The washer you mentioned goes between the truck and the "bolster" ( the crosswise frame piece with a hole to mount the truck.) The purpose of the washer is to raise the car slightly, and also to help the truck to swivel more easily. You may not even need to use the washer, since most model cars are set too high off their trucks anyway. It depends on whether the truck can swivel past any underbody details without binding against them.

Without being able to see the "threaded pin" you mentioned, I can't tell you much about it. Do the threads actually spiral around the circumference of the pin like the threads on a screw, or are they longitudinal ridges running parallel to the length of the pin? The latter is fairly common, but I've never seen screw thread on a truck mounting pin, unless the pin was an actual metal screw. If you bought your cars used, the mystery pin may not be original. What about the trucks on the other cars? How are they mounted? 
The piece that attaches a truck to the bolster, and around which the entire truck assembly swivels is called a "kingpin." I suspect that's what your pin is. different manufacturers use different types, and sizes, of kingpins. The best kingpin, in terms of staying in place, is a screw. If your pin is too lose in the hole, you might be able to mount the truck with a tiny sheet metal or wood screw. If you can send photos of the bottom of the car, the truck, washer, and pin, that would be a great help.

Good Luck;

Traction Fan 🙂


----------



## cjp53 (Oct 9, 2020)

traction fan said:


> cjp53;
> 
> Unfortunately I don't have the diagram you want, but maybe I can point you toward one. Micro-Trains makes excellent trucks to fit passenger and freight cars of nearly any brand. Their package of two trucks includes a diagram showing how to fit their trucks to ConCor, & other brands, of cars. It sounds like your cars are models of Budd stainless steel, all welded, streamlined cars. Those used 4-wheel trucks. The earlier "heavyweight" riveted steel plates construction, cars used 6-wheel trucks. Micro-Trains makes both types with, or without, their excellent couplers attached. If you buy a pair of Micro-Trains trucks they can be used to make "transition cars" with a Micro-Trains coupler on one end and a Rapido coupler on the other. You might check Micro-Trains web site first, and see if the diagram is posted there. M-T trucks also include adapters to mount them to various brands of cars.
> 
> ...


So the washer goes between the truck and the bottom of the car,the kingpins keeps coming loose and will not tighten.I had 3 cars assembled and running until the trucks came apart.These are brand new cars,very disappointed as they cost more than any freight cars I have plus shipping.


----------



## Old_Hobo (Feb 20, 2014)

I would look in my spare parts bin for tiny metal screws that are a little bigger than the hole, so the threads of the screw would catch in the hole, and use those instead of the pins.....but you may not have all the spare parts that I do.....it would be a “which screw fits best” type of operation, for me anyway....

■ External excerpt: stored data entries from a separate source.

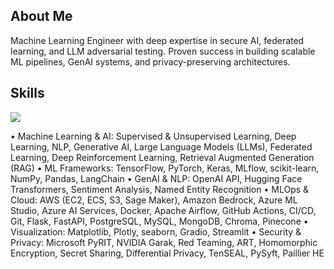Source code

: ## About Me
Machine Learning Engineer with deep expertise in secure AI, federated learning, and LLM adversarial testing. Proven success in building scalable ML pipelines, GenAI systems, and privacy-preserving architectures.

## Skills
<p align="left">
  <a href="https://skillicons.dev">
    <img src="https://skillicons.dev/icons?i=python,java,tensorflow,pytorch,sklearn,aws,azure,docker,flask,fastapi,django,postgres,mysql" /><br>
  </a>
</p>

•	Machine Learning & AI: Supervised & Unsupervised Learning, Deep Learning, NLP, Generative AI, Large Language Models (LLMs), Federated Learning, Deep Reinforcement Learning, Retrieval Augmented Generation (RAG)
•	ML Frameworks: TensorFlow, PyTorch, Keras, MLflow, scikit-learn, NumPy, Pandas, LangChain
•	GenAI & NLP: OpenAI API, Hugging Face Transformers, Sentiment Analysis, Named Entity Recognition
•	MLOps & Cloud: AWS (EC2, ECS, S3, Sage Maker), Amazon Bedrock, Azure ML Studio, Azure AI Services, Docker, Apache Airflow, GitHub Actions, CI/CD, Git, Flask, FastAPI, PostgreSQL, MySQL, MongoDB, Chroma, Pinecone
•	Visualization: Matplotlib, Plotly, seaborn, Gradio, Streamlit
•	Security & Privacy: Microsoft PyRIT, NVIDIA Garak, Red Teaming, ART, Homomorphic Encryption, Secret Sharing, Differential Privacy, TenSEAL, PySyft, Paillier HE


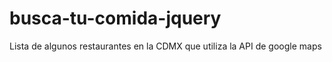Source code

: # busca-tu-comida-jquery
Lista de algunos restaurantes en la CDMX que utiliza la API de google maps
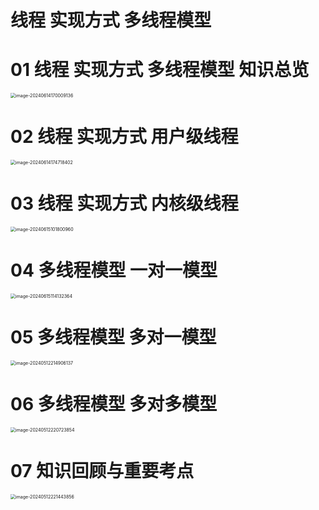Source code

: # 线程 实现方式 多线程模型



# 01 线程 实现方式 多线程模型 知识总览

<img src="https://cvp.oss-cn-shanghai.aliyuncs.com/picgo/202406141700257.png" alt="image-20240614170009136" style="zoom:50%;" />



# 02 线程 实现方式 用户级线程

<img src="https://cvp.oss-cn-shanghai.aliyuncs.com/picgo/202406141747956.png" alt="image-20240614174718402" style="zoom:50%;" />



# 03 线程 实现方式 内核级线程

<img src="https://cvp.oss-cn-shanghai.aliyuncs.com/picgo/202406151018188.png" alt="image-20240615101800960" style="zoom:50%;" />



# 04 多线程模型 一对一模型

<img src="https://cvp.oss-cn-shanghai.aliyuncs.com/picgo/202406151141690.png" alt="image-20240615114132364" style="zoom:50%;" />



# 05 多线程模型 多对一模型

<img src="https://cvp.oss-cn-shanghai.aliyuncs.com/picgo/202405122149258.png" alt="image-20240512214906137" style="zoom:50%;" />



# 06 多线程模型 多对多模型

<img src="https://cvp.oss-cn-shanghai.aliyuncs.com/picgo/202405122207045.png" alt="image-20240512220723854" style="zoom:50%;" />



# 07 知识回顾与重要考点

<img src="https://cvp.oss-cn-shanghai.aliyuncs.com/picgo/202405122214956.png" alt="image-20240512221443856" style="zoom:50%;" />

Also, if you could somehow take pics and show us the situation, that would also help us to help you.....


----------



## cjp53 (Oct 9, 2020)

Old_Hobo said:


> I would look in my spare parts bin for tiny metal screws that are a little bigger than the hole, so the threads of the screw would catch in the hole, and use those instead of the pins.....but you may not have all the spare parts that I do.....it would be a “which screw fits best” type of operation, for me anyway....
> 
> Also, if you could somehow take pics and show us the situation, that would also help us to help you.....


I don't have any spare parts but might get some loctite since kingpin and the sleeve it goes into are metal


----------



## Old_Hobo (Feb 20, 2014)

That should help.....let us know how it turns out.....


----------



## cjp53 (Oct 9, 2020)

I'll try and post pictures.


Old_Hobo said:


> That should help.....let us know how it turns out.....


Thanks,been a very frustration day.


----------



## traction fan (Oct 5, 2014)

cjp53 said:


> So the washer goes between the truck and the bottom of the car,the kingpins keeps coming loose and will not tighten.I had 3 cars assembled and running until the trucks came apart.These are brand new cars,very disappointed as they cost more than any freight cars I have plus shipping.


Where did you buy the cars? If it was from a good online dealer like www.modeltrainstuff.com or www.trainworld.com and the cars are brand new, you should be able to return them. If you bought them on eBay, that may be different. I don't use eBay, so I don't know. 
As Old hobo has touched on, this is not a big problem for those of us that have been around long enough to acquire a stock of spare parts, but I also see your frustration with paying for new cars and having problems right away. The kingpin issue is fairly common with cars of many brands. Some use a kingpin with two prongs sticking out from the end, and if one of those prongs breaks off, it wont stay in. Also there are many different diameters and configurations of kingpins, there is no standard.

At this point you have three options that I can see.
1) Return the cars for replacement or a refund.
2) repair the cars yourself by using a small screw, as Old Hobo and I have suggested.
3) Replace the existing trucks with Micro-Trains trucks with M-T couplers attached. Note: This option only applies if you use, or intend to convert to, Micro-Trains couplers (as most modelers do, sooner or later.) 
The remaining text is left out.